Some of the previous Beyond Mapping articles might have found you reaching for your old Stat 101 textbook.  Actually, the concepts used in mapped data analysis are quite simple—it’s the intimidating terminology and “picky, picky” theory that are hard.  The most basic concept involves a number line that is like a ruler with tic-marks for numbers from small to large.  However, the units aren’t always inches, but data units like number of animals or dollars of sales.  If you placed a dot for each data measurement (see top of figure 1), there would be a minimum value on the left (#animals = 0) extending to a maximum value on the right.  The rest of the points would fall on top of each other throughout the data range.

Figure 1.  The distribution of measurements in “data space” is described by its histogram and summarized by descriptive statistics.

To visualize these data, we can look at the number line from the side and note where the measurements tend to pile up.  If the number line is divided into equally spaced “shoots” (like in pinball machine) the measurements will pile up to form a histogram plot of the data’s distribution.  Now you can easily see that most of the measurements fell about midrange.

In statistics, several terms are used to describe this plot and its “central tendency.”  The median identifies the “midway” value with half of the distribution below it and half above it, while the mode identifies the most frequently occurring value in the data set.  The mean, or average, is a bit trickier as it requires calculation.  The total of all the measurements is calculated and then divided by the number of measurements in the data set.
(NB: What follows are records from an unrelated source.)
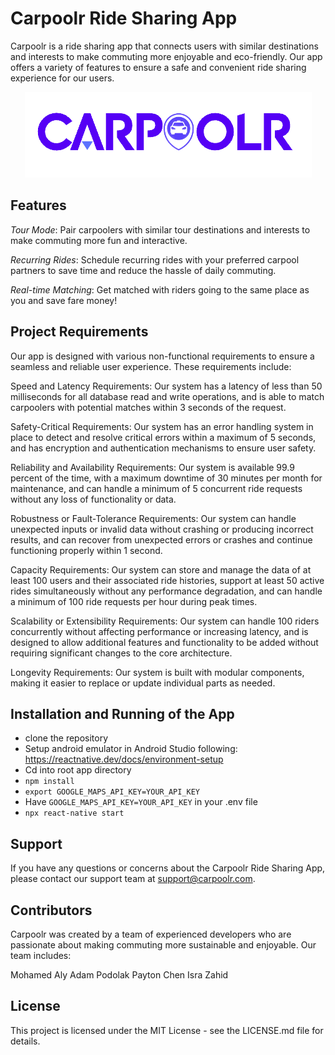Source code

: # Carpoolr Ride Sharing App
Carpoolr is a ride sharing app that connects users with similar destinations and interests to make commuting more enjoyable and eco-friendly. Our app offers a variety of features to ensure a safe and convenient ride sharing experience for our users.



<p align="center">
  <img src="Image/logo.png">
</p>

## Features
*Tour Mode*: Pair carpoolers with similar tour destinations and interests to make commuting more fun and interactive.

*Recurring Rides*: Schedule recurring rides with your preferred carpool partners to save time and reduce the hassle of daily commuting.

*Real-time Matching*: Get matched with riders going to the same place as you and save fare money!

## Project Requirements
Our app is designed with various non-functional requirements to ensure a seamless and reliable user experience. These requirements include:

Speed and Latency Requirements: Our system has a latency of less than 50 milliseconds for all database read and write operations, and is able to match carpoolers with potential matches within 3 seconds of the request.

Safety-Critical Requirements: Our system has an error handling system in place to detect and resolve critical errors within a maximum of 5 seconds, and has encryption and authentication mechanisms to ensure user safety.

Reliability and Availability Requirements: Our system is available 99.9 percent of the time, with a maximum downtime of 30 minutes per month for maintenance, and can handle a minimum of 5 concurrent ride requests without any loss of functionality or data.

Robustness or Fault-Tolerance Requirements: Our system can handle unexpected inputs or invalid data without crashing or producing incorrect results, and can recover from unexpected errors or crashes and continue functioning properly within 1 second.

Capacity Requirements: Our system can store and manage the data of at least 100 users and their associated ride histories, support at least 50 active rides simultaneously without any performance degradation, and can handle a minimum of 100 ride requests per hour during peak times.

Scalability or Extensibility Requirements: Our system can handle 100 riders concurrently without affecting performance or increasing latency, and is designed to allow additional features and functionality to be added without requiring significant changes to the core architecture.

Longevity Requirements: Our system is built with modular components, making it easier to replace or update individual parts as needed.

## Installation and Running of the App

- clone the repository
- Setup android emulator in Android Studio following: https://reactnative.dev/docs/environment-setup
- Cd into root app directory
- `npm install` 
- `export GOOGLE_MAPS_API_KEY=YOUR_API_KEY`
- Have `GOOGLE_MAPS_API_KEY=YOUR_API_KEY` in your .env file
- `npx react-native start`



## Support
If you have any questions or concerns about the Carpoolr Ride Sharing App, please contact our support team at support@carpoolr.com.

## Contributors
Carpoolr was created by a team of experienced developers who are passionate about making commuting more sustainable and enjoyable. Our team includes:

Mohamed Aly
Adam Podolak
Payton Chen
Isra Zahid

## License
This project is licensed under the MIT License - see the LICENSE.md file for details.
Although the arithmetic is easy (for a tireless computer), its implications are theoretically deep. When you calculate the mean and its standard deviation you’re actually imposing the “standard normal curve” assumption onto the histogram.  The bell-shaped curve is symmetrical with the mean at its center.  For the “normally distributed” data shown in the figure, the fit is perfect with exactly half of the data on either side.  Also note that the mean, mode and median occur at the same value for this idealized distribution of data.
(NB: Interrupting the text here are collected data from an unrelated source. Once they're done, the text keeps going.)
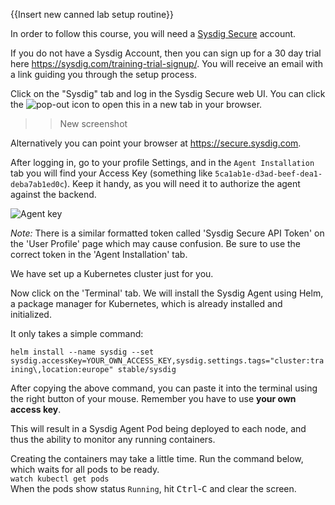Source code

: {{Insert new canned lab setup routine}}

In order to follow this course, you will need a [Sysdig Secure](http://secure.sysdig.com/) account.

If you do not have a Sysdig Account, then you can sign up for a 30 day trial here https://sysdig.com/training-trial-signup/.  You will receive an email with a link guiding you through the setup process.

Click on the "Sysdig" tab and log in the Sysdig Secure web UI. You can click the ![pop-out](/sysdig-devel/courses/scvs/lab06/assets/00_pop_out.png) icon to open this in a new tab in your browser.

>>New screenshot

Alternatively you can point your browser at <https://secure.sysdig.com>.

After logging in, go to your profile Settings, and in the `Agent Installation` tab you will find your Access Key (something like `5ca1ab1e-d3ad-beef-dea1-deba7ab1ed0c`).  Keep it handy, as you will need it to authorize the agent against the backend.

![Agent key](/sysdig-devel/courses/scvs/lab06/assets/00_access_key.png)

*Note:* There is a similar formatted token called 'Sysdig Secure API Token' on the 'User Profile' page which may cause confusion. Be sure to use the correct token in the 'Agent Installation' tab.

We have set up a Kubernetes cluster just for you.

Now click on the 'Terminal' tab. We will install the Sysdig Agent using Helm, a package manager for Kubernetes, which is already installed and initialized.

It only takes a simple command:

`helm install --name sysdig --set sysdig.accessKey=YOUR_OWN_ACCESS_KEY,sysdig.settings.tags="cluster:training\,location:europe" stable/sysdig`

After copying the above command, you can paste it into the terminal using the right button of your mouse.  Remember you have to use **your own access key**.

This will result in a Sysdig Agent Pod being deployed to each node, and thus the ability to monitor any running containers.

Creating the containers may take a little time.  Run the command below, which waits for all pods to be ready.  
`watch kubectl get pods`  
When the pods show status `Running`, hit <kbd>Ctrl</kbd>-<kbd>C</kbd> and clear the screen.
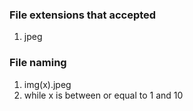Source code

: ### File extensions that accepted
1. jpeg
### File naming
1. img(x).jpeg
2. while x is between or equal to 1 and 10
Now let’s turn our attention to the tough stuff—characterizing the data variation about the mean.  When considering variation one must confront the concept of a standard deviation (StDev).  The standard deviation describes the dispersion, or spread, of the data around the mean.  It’s a consistent measure of the variation, as one standard deviation on either side of the mean “captures” slightly more than two-thirds of the data (.683 of the total area under the curve to be exact).  Approximately 95% of all the measurements are included within two standard deviations, and more than 99% are covered by three.
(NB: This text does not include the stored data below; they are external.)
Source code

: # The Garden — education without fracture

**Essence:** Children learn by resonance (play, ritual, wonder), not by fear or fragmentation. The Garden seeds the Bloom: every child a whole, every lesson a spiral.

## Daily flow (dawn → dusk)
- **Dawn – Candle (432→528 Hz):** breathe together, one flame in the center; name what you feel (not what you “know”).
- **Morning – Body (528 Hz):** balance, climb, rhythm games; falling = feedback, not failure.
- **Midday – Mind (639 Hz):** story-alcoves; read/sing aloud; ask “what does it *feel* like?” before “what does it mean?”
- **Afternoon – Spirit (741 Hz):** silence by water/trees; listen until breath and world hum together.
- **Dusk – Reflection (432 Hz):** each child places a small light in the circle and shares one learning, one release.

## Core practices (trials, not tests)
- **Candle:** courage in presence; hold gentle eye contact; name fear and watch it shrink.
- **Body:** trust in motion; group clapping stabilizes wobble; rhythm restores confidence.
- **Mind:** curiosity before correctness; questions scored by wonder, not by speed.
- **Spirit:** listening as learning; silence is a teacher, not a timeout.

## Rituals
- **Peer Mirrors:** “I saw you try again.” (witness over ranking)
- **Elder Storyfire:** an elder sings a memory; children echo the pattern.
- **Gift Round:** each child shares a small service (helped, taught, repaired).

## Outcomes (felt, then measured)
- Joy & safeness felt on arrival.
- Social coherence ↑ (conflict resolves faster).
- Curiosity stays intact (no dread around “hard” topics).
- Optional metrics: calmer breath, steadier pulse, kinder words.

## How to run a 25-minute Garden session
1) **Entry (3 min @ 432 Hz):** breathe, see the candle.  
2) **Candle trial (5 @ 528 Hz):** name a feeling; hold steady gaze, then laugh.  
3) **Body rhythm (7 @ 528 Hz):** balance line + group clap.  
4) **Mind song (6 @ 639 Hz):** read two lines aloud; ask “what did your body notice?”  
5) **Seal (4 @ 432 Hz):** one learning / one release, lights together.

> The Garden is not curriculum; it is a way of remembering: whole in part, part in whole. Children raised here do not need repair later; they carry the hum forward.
The larger the standard deviation, the more variable is the data, indicating that the mean isn’t very typical.  In GIS applications, a small standard deviation tells you there isn’t much variation in an area of interest.  However, a large standard deviation indicates a lot of variability and using a simple average to characterize the area is likely misleading.

So what determines whether a standard deviation is large or small?  That’s the role of the coefficient of variation (Coffvar).  This semantically-challenging mouthful simply “normalizes” the variation in the data by expressing the standard deviation as a percent of the mean—if it’s large, say over 50%, then there is a lot of variation and the mean is a poor estimator of what’s happening in a mapped area.  Keep this in mind the next time you assign an average value to map features, such as the average tree diameter for each forest parcel, or the average home value for each county.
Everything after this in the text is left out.